● **YOUR TASK**
Copy out again, unchanged, the listing below from the line that has "months. Retrieved from" through the line that has "the United States. Retrieved from".

(INPUT DATA Opens)

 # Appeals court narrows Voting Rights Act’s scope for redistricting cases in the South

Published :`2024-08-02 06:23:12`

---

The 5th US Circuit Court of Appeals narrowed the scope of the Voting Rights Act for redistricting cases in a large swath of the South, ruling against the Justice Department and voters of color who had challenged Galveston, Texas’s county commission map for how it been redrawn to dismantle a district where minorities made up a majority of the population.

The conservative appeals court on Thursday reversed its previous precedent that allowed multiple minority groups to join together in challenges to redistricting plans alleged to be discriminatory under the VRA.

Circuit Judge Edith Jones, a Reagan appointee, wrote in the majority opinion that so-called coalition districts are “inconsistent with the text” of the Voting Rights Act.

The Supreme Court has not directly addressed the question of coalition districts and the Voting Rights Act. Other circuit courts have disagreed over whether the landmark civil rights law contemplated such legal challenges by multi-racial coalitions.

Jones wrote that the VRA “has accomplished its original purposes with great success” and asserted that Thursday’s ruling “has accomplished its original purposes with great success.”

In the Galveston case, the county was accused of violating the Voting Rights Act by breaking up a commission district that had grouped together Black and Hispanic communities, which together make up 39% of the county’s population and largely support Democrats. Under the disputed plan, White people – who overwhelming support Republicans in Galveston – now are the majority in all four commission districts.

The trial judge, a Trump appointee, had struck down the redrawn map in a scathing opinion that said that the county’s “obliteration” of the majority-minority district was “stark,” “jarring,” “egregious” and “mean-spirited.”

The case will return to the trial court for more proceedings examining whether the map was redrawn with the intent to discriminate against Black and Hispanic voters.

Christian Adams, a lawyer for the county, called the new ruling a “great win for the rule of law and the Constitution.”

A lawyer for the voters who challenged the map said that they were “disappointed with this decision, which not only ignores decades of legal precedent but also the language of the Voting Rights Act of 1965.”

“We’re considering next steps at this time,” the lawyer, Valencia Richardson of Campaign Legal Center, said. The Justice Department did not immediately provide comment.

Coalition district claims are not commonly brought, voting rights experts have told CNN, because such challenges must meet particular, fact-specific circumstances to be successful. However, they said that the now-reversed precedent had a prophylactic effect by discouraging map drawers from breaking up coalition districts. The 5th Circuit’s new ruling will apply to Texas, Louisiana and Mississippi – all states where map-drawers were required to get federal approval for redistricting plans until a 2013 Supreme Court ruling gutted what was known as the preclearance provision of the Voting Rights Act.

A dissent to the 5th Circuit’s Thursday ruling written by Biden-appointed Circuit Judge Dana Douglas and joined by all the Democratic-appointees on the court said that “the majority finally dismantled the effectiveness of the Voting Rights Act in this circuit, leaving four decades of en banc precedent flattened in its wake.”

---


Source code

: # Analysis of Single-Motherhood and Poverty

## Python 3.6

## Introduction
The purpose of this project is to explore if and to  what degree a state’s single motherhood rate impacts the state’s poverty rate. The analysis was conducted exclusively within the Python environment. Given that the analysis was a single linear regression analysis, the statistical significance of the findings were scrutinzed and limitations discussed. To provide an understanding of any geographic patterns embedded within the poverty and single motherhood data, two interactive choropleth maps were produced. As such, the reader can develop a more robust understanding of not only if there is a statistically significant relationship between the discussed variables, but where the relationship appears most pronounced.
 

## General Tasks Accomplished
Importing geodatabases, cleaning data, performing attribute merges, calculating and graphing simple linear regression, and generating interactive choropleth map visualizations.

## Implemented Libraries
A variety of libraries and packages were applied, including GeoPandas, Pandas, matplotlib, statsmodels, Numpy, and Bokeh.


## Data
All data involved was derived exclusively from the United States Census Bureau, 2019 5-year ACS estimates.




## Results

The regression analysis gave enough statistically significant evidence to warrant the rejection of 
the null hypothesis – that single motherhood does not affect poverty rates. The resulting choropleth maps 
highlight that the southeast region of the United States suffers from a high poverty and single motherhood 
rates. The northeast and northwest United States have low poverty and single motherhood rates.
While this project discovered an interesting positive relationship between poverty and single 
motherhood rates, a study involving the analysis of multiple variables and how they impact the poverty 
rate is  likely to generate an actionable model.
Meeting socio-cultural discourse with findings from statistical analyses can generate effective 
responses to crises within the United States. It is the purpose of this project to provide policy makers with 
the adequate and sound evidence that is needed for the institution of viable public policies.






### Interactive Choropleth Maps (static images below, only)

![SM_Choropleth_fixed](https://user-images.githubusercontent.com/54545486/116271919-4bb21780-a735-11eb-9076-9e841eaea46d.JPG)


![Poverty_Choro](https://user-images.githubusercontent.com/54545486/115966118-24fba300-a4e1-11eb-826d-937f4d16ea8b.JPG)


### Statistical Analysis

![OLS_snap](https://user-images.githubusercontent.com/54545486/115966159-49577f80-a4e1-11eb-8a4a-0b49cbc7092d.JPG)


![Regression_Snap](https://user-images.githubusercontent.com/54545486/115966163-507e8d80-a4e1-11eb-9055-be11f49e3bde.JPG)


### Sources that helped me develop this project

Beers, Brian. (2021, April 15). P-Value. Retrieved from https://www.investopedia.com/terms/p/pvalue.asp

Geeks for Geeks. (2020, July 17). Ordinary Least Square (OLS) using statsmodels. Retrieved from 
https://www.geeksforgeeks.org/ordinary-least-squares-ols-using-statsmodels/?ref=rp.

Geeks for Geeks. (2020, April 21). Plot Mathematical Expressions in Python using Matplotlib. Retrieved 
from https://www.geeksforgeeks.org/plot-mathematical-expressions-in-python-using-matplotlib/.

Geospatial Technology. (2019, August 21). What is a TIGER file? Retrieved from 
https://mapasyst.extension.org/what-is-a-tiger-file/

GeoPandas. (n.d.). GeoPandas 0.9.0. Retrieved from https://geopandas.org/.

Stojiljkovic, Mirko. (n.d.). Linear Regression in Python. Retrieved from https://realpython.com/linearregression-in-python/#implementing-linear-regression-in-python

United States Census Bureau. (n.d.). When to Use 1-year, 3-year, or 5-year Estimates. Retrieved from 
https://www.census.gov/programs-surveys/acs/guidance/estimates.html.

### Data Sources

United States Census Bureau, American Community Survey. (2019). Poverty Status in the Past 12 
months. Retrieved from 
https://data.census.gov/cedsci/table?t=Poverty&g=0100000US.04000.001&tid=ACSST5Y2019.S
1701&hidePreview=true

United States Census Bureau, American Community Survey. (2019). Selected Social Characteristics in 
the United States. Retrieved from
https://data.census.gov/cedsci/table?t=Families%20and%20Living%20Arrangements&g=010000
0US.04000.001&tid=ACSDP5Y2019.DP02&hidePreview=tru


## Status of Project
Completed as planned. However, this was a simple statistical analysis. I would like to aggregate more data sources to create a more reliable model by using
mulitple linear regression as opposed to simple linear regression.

(INPUT DATA Closes)

● **RESULT BELOW**
months. Retrieved from 
https://data.census.gov/cedsci/table?t=Poverty&g=0100000US.04000.001&tid=ACSST5Y2019.S
1701&hidePreview=true

United States Census Bureau, American Community Survey. (2019). Selected Social Characteristics in 
the United States. Retrieved from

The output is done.